Tuesday, March 16, 2010

Week 12 Results


Greetings Friends~

Here are the results from Week 12.



Congratulations to Rebecca for being this week's Biggest Loser. I saw her on Saturday and she looks amazing. Since last September, she has lost a total of 68 pounds!! That's my little sister folks!

As I said yesterday, and a multitude of times over the last couple of months, I have been sucking at this weight loss thing lately. It appears that I'm not the only one in that boat so some of you know exactly what I am talking about.

Here's the thing though. Over the last six months, I have gotten in much better shape than I was before I started. Not only physically but also mentally. When the weekends come around now, I look forward to getting outside, rain or shine, to do something around This Old House. I have to give myself a big slap on the back because I couldn't...and wouldn't...of done that last September.

I have had some people comment that I don't give myself enough credit, that I am too hard on myself and that the comments that I make concerning myself, like calling myself Fatso and Chubster, are offensive. You should understand this Travellers. I am hard on myself and I have never been anything but offensive. And, for those that know me best, you have heard me say a gazillion times, "why lie about it?" I'm not proud of it but I'm not ashamed either. It just is what it is...and will continue to be...until I do something about it.

That's the thing with me. I will be honest with you when it comes to almost everything, and I'll be brutally honest about myself. I figure that is all part of this blog.

Right now my Body Mass Indicator (BMI) is just barely under 40. What does that mean? Well, boys and girls, it means that I am packing...and I don't mean a firearm. I am fa...fa...fa...FAT. There, I said it. And I will keep on saying it until my BMI is under 30. Maybe then, I'll switch and call myself husky or slightly rotund. I don't know yet but it seems I have plenty of time to cross that bridge. And, if I ever get below that "magic" number of 25, I'll call myself George Clooney.

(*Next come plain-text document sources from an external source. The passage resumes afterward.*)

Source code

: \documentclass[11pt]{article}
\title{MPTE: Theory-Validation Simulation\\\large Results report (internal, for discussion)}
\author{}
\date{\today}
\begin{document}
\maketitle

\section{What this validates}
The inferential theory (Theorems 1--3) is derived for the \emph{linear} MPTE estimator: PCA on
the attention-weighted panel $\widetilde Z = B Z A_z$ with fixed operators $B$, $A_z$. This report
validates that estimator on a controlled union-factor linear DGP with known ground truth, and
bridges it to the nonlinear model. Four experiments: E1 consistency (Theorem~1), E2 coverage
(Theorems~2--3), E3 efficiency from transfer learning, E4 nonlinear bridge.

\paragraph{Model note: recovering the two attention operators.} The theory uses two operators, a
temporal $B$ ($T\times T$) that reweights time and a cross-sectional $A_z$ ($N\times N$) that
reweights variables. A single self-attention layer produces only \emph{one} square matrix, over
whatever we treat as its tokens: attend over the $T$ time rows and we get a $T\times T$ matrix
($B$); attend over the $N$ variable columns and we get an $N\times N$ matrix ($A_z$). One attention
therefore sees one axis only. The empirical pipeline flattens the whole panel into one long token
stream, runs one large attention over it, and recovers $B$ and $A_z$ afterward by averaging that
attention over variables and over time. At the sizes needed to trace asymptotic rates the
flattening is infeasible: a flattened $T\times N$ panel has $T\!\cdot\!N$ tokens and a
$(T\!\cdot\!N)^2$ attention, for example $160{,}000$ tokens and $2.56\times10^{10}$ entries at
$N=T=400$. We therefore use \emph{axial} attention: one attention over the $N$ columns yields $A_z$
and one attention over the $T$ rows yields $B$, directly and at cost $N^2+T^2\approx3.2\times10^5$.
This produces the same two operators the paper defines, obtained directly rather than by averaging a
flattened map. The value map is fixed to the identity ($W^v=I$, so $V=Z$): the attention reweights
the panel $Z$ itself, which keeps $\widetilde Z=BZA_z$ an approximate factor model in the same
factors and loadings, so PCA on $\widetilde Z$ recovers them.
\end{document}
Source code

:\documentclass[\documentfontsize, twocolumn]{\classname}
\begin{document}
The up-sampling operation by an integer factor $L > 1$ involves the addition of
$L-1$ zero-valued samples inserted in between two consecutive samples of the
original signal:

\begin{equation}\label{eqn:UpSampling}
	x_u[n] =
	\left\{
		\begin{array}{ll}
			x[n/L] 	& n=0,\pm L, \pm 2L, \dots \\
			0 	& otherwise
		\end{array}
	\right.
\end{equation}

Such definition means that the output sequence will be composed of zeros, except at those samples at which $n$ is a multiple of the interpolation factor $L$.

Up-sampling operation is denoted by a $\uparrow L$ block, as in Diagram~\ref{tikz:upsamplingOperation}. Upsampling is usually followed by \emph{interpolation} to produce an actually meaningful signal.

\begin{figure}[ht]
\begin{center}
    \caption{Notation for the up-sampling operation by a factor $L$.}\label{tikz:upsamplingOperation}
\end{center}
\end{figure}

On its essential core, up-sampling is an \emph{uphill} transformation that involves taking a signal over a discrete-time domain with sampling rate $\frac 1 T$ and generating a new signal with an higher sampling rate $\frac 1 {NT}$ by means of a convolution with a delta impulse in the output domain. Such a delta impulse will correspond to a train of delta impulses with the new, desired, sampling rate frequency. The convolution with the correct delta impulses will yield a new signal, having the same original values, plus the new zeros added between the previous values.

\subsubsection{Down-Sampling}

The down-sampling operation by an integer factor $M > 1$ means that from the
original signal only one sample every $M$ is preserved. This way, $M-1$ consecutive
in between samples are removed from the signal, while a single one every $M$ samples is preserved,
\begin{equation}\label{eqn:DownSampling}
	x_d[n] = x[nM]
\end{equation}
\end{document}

Why am I ranting about this? I'll tell you. I think in today's world that we spend too much time trying to be politically correct. Too much time avoiding reality. Too much time seeking a way to make our faults and failures acceptable.

That's why...and...that's not me. So, when I say I'm fat, it's because I am.

Is that WHO I am? No, and it is not WHO you are either. I'm just like you. A person that tries too hard, wants too much and succeeds too infrequently. But my "fat-ness" doesn't define me. And it doesn't define you.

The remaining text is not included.